Persona Stories: Weaving Together Qualitative and Quantitative for a Richer Picture
Date: February 5, 2014
Speaker: Whitney Quesenbery, WQusability.com
Stories have power to add empathy and connection to our work. They can help us learn about people, culture, and context—why, when, and how our products might be used—and share this with a design team. Stories permeate UX techniques from user stories to storyboards. They come to full power when used with personas: the persona provides a fully envisioned lead character for the story, a perspective through which interactions can be explored, and a voice for the emotional reactions to design ideas.
Creating stories for personas is a craft. They are not fiction, but are grounded in the data and user research that informs the persona. They are not fact, but are imagined events, shaped to explore possibilities. They are realistic, but not perhaps real, because they represent not just one individual or event, but something that might happen, and that provides insights into a user experience.
We’ll look at some structures that are helpful in crafting persona stories. And at questions like whether to write in first, second, or third person—and when each is valuable. We’ll create a quick story and share it, showing how impromptu stories can help in design sessions.
About the Speaker
Whitney Quesenbery (@whitneyq) combines a fascination with people and an obsession to communicate clearly with her goal of bringing user research insights to designing products where people matter.” She’s written three books on the subject—Storytelling for User Experience, Global UX: Design and research in a connected world, and A Web for Everyone—to help practitioners keep users in mind throughout the creative process.

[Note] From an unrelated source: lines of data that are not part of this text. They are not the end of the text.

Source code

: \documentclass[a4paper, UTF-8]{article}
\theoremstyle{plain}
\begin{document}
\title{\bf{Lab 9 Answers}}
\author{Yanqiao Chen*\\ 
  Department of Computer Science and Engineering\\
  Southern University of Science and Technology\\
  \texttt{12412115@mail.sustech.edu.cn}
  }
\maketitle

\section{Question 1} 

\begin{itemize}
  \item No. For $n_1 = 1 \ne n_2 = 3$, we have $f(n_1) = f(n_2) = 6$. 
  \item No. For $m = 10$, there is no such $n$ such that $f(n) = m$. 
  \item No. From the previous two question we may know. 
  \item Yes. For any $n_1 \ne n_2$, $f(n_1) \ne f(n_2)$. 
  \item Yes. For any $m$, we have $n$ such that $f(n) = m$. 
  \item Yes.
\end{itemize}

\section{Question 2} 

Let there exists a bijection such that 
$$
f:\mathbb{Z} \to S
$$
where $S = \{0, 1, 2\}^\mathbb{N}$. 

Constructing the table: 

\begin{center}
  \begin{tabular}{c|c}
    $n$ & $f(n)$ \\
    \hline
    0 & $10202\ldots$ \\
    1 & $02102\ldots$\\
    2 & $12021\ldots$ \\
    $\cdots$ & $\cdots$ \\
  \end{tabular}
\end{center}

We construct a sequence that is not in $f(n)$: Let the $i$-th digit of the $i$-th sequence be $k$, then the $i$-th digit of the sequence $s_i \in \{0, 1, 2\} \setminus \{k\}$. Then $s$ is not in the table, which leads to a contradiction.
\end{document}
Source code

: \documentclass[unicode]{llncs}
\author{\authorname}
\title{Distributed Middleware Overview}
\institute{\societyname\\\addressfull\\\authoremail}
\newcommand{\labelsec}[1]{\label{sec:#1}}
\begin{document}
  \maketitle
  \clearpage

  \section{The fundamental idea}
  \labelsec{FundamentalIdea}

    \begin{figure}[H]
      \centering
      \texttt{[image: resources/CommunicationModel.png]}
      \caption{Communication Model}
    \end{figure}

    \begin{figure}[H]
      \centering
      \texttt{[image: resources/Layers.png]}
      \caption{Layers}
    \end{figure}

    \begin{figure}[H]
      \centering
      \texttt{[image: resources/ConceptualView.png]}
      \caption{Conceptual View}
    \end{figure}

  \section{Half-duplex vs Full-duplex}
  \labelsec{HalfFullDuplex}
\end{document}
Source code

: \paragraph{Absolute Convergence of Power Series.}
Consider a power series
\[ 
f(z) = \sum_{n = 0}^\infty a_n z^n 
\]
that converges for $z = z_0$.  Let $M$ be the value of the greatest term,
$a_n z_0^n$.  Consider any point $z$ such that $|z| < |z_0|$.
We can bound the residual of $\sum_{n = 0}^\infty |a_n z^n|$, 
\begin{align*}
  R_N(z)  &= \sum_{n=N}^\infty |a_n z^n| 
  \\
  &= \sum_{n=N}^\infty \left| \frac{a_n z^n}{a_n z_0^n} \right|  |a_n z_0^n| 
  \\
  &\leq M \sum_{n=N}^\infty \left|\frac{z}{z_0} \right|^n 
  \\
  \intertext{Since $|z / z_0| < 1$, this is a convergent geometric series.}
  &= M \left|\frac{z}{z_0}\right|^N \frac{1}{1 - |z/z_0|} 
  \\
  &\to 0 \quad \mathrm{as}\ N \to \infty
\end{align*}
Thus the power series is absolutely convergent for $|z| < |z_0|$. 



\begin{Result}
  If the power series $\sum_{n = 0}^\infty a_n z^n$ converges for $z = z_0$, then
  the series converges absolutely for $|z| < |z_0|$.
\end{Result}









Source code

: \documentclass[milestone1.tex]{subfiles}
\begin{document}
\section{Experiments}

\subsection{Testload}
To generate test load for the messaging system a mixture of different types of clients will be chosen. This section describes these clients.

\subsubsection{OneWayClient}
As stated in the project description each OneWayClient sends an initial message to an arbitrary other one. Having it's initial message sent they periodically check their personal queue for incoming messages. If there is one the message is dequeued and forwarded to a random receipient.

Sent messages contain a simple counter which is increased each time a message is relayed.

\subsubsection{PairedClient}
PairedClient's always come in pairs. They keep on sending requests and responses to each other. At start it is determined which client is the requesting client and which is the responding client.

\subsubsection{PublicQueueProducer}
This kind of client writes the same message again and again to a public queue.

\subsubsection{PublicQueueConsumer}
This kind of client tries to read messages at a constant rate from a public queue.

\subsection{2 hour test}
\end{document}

She’s also passionate about civic design and the power of UX in democracy. Whitney has worked with election officials on usability and design of ballots and other election materials. She is a co-author of two influential Brennan Center reports that show just how much design matters in elections. She runs the Center for Civic Design with Dana Chisnell.
Before she was seduced by a little beige computer into software, usability, and interface design, Whitney was a theatrical lighting designer on and off Broadway, learning about storytelling from some of the masters.